** WORK ORDER **
Between the line containing "decision-making time in" and the line containing "implemented with sufficientcredundancy" lies a run of lines; give that run again exactly, with both of those lines, and nothing else from the entries below.

>>>>>

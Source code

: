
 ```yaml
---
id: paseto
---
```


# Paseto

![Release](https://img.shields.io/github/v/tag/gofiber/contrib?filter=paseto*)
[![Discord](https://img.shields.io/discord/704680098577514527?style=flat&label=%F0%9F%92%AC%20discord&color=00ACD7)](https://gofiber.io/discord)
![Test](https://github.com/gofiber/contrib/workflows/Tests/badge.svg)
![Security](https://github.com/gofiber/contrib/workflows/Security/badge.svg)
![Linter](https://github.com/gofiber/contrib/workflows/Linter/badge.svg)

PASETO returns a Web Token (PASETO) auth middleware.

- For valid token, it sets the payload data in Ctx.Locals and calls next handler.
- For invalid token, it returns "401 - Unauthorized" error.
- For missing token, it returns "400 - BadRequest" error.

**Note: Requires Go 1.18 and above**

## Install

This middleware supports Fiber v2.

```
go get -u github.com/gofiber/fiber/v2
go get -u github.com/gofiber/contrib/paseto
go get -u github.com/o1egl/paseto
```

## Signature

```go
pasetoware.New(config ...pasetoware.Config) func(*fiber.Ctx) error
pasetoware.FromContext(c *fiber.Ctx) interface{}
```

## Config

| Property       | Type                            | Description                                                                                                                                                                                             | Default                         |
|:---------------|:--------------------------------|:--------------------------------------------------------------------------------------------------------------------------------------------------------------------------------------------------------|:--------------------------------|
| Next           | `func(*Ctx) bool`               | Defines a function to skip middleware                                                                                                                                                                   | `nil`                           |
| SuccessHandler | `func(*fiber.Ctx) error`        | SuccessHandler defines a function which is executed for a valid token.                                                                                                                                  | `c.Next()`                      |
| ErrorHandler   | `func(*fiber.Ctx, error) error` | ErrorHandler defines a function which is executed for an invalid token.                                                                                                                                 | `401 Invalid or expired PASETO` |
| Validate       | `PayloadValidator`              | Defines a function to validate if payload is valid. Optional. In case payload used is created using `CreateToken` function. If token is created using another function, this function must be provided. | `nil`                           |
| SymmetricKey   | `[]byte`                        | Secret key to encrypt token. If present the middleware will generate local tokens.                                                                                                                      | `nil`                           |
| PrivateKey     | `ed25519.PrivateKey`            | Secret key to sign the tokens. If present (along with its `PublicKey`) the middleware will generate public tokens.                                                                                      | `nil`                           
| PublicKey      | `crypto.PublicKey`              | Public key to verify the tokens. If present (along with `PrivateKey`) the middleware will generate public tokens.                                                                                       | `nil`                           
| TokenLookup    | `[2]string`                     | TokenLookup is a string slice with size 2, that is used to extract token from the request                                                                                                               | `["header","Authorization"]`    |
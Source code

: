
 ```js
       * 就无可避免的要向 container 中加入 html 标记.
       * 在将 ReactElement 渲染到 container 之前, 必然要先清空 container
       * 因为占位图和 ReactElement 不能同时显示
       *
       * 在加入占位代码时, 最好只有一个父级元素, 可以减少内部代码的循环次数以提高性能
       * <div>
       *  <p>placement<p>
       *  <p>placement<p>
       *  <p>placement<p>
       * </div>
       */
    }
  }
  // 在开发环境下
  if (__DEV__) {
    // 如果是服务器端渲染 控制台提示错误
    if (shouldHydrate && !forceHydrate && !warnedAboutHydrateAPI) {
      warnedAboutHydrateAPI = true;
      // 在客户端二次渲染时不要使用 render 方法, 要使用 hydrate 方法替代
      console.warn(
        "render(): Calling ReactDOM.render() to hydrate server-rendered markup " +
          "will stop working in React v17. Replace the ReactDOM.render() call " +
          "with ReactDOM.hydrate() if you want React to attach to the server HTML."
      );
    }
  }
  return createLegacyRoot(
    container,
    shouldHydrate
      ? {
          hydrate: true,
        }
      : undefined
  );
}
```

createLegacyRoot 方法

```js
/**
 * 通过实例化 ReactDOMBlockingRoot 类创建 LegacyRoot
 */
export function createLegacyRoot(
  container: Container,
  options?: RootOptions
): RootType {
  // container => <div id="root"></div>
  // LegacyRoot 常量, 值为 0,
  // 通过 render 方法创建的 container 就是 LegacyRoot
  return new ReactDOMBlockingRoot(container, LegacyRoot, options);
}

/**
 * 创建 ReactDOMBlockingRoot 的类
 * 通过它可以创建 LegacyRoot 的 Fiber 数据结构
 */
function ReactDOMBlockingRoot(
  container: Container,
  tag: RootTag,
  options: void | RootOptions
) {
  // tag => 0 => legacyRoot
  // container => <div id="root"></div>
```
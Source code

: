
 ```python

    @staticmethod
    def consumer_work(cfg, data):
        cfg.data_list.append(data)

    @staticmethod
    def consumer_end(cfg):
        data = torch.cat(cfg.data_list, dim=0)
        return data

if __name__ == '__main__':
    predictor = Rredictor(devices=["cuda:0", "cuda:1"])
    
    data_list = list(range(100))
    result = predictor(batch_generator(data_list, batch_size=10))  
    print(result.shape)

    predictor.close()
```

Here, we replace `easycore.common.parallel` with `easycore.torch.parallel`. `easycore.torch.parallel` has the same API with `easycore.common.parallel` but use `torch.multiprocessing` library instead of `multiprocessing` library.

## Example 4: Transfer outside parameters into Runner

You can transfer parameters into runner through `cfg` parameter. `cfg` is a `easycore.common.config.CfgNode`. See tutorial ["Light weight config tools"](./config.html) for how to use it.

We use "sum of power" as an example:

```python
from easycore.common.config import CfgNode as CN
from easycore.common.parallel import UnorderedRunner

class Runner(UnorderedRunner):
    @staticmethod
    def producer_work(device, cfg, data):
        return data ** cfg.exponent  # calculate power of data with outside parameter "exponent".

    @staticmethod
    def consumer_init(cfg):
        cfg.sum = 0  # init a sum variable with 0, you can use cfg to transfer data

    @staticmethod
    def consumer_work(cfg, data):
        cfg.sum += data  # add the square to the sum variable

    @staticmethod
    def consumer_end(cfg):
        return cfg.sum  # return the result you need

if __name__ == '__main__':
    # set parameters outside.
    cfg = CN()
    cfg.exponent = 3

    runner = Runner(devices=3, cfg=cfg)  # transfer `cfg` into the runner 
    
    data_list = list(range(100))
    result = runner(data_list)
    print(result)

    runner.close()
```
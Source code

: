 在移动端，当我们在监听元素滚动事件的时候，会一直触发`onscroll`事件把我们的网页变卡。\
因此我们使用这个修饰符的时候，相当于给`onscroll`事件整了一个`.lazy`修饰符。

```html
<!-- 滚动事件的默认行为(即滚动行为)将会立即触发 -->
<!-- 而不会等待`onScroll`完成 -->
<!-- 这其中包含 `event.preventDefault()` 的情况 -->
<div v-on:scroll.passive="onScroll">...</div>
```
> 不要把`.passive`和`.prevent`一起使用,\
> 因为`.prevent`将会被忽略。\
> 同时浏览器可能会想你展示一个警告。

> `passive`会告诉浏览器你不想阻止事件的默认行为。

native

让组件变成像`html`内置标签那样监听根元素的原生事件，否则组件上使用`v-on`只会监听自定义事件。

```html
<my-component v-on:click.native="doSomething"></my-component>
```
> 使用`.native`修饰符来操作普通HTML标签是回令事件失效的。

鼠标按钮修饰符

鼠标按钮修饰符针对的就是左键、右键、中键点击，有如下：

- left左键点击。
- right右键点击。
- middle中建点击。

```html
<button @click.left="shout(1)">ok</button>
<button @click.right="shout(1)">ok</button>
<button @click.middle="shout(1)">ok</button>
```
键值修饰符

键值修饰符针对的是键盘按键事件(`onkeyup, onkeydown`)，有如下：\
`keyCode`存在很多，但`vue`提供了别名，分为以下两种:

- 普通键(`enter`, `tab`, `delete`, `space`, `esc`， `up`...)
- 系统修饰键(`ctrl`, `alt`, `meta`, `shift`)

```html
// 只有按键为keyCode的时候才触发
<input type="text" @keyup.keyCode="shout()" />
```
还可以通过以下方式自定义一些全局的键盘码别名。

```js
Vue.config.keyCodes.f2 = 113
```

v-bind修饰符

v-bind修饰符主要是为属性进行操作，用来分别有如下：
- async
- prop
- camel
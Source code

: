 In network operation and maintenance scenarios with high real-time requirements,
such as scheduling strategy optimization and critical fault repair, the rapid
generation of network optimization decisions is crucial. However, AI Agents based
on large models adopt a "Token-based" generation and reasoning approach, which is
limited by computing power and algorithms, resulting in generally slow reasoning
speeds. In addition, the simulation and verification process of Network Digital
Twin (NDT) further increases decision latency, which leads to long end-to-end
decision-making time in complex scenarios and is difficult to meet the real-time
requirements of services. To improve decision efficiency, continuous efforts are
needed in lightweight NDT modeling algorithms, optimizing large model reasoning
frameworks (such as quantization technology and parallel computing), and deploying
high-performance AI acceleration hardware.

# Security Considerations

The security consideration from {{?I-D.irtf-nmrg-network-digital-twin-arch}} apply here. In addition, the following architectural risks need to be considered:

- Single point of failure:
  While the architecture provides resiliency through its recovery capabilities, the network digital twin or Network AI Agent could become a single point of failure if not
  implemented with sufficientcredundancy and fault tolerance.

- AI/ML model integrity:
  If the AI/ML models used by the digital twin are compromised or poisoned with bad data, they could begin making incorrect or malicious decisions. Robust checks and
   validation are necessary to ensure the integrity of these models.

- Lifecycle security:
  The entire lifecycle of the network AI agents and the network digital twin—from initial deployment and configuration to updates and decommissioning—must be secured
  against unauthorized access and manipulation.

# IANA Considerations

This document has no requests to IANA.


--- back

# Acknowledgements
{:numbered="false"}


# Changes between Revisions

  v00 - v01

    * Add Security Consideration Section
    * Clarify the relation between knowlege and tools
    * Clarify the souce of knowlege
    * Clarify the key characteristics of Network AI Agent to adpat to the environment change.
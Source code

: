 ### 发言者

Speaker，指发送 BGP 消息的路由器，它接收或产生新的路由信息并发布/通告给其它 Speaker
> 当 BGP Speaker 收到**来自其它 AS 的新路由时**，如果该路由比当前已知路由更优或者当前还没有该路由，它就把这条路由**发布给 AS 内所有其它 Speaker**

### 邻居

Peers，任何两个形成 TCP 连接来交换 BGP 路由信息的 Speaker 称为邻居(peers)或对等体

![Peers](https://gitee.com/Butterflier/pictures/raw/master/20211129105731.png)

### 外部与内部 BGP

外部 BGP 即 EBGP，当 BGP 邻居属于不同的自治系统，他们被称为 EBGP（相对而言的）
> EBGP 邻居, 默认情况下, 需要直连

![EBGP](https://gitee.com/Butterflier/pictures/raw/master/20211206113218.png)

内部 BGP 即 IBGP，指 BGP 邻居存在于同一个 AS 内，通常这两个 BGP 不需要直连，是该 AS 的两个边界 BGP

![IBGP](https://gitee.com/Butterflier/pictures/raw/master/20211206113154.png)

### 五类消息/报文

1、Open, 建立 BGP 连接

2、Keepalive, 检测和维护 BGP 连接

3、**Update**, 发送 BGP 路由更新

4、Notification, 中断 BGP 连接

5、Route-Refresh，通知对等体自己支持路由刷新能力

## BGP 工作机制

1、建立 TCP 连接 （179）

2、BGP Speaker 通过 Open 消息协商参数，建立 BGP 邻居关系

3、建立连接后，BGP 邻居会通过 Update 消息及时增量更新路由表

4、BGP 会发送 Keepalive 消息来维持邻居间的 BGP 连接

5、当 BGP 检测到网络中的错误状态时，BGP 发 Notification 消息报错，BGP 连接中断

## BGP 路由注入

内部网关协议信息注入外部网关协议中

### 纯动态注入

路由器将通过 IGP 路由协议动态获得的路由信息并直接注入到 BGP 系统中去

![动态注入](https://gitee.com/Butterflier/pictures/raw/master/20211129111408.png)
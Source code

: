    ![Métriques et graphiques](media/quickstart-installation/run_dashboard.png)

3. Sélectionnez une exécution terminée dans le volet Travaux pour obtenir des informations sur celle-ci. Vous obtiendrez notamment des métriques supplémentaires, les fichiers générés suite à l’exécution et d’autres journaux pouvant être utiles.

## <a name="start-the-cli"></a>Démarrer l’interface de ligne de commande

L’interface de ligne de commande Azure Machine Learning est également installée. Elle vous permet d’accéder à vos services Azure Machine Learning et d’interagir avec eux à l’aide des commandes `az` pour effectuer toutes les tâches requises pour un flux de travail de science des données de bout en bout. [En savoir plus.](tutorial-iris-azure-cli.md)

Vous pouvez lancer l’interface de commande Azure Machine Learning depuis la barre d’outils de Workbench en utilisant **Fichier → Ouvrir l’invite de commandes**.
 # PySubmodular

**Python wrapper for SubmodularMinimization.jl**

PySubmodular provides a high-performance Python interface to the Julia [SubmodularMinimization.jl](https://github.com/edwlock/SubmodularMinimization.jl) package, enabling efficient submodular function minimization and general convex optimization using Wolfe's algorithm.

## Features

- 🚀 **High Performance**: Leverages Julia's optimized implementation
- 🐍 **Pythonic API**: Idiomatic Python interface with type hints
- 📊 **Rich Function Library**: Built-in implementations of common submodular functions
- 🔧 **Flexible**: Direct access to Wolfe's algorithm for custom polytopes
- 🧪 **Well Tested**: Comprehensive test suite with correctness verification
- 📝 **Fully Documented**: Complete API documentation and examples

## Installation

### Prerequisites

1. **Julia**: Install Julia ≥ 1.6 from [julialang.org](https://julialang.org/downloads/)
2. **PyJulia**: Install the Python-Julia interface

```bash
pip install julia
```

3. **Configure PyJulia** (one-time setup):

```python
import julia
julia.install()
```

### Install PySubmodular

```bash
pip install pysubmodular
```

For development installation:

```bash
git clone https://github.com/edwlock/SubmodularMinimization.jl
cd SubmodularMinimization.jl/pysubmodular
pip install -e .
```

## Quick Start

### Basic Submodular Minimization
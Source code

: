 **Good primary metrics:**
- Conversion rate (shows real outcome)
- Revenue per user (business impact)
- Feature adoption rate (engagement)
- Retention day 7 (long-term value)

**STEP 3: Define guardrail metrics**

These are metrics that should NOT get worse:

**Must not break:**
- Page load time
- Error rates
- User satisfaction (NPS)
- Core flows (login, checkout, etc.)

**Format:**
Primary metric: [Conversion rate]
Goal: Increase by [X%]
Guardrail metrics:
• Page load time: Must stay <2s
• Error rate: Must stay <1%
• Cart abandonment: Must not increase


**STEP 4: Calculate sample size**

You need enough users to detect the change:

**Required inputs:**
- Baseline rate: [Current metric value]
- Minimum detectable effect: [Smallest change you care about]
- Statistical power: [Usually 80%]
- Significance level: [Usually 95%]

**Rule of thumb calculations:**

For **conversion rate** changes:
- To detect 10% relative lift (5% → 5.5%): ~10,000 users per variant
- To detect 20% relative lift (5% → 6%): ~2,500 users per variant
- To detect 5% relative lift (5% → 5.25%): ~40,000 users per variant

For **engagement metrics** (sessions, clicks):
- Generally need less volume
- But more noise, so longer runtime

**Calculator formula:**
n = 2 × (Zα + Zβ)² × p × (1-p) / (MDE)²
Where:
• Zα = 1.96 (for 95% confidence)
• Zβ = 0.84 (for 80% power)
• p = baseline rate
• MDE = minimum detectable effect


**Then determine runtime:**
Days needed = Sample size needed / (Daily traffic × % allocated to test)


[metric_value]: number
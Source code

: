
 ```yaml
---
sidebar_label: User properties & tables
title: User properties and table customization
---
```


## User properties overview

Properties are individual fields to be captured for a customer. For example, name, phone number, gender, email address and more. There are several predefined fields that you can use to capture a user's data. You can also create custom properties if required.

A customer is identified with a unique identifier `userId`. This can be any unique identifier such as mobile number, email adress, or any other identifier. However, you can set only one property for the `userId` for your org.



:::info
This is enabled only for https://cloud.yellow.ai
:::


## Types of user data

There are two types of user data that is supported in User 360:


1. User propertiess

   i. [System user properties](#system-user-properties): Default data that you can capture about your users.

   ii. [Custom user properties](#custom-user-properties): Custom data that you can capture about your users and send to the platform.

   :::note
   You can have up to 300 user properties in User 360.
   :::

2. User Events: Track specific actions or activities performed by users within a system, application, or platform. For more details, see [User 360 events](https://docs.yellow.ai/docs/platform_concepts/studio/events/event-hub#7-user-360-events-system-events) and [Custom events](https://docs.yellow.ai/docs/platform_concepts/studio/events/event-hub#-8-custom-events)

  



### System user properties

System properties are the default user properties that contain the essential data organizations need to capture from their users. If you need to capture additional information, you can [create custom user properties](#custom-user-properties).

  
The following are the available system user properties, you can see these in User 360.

<<<<<

** WRITTEN REPLY **
decision-making time in complex scenarios and is difficult to meet the real-time
requirements of services. To improve decision efficiency, continuous efforts are
needed in lightweight NDT modeling algorithms, optimizing large model reasoning
frameworks (such as quantization technology and parallel computing), and deploying
high-performance AI acceleration hardware.

# Security Considerations

The security consideration from {{?I-D.irtf-nmrg-network-digital-twin-arch}} apply here. In addition, the following architectural risks need to be considered:

- Single point of failure:
  While the architecture provides resiliency through its recovery capabilities, the network digital twin or Network AI Agent could become a single point of failure if not
  implemented with sufficientcredundancy and fault tolerance.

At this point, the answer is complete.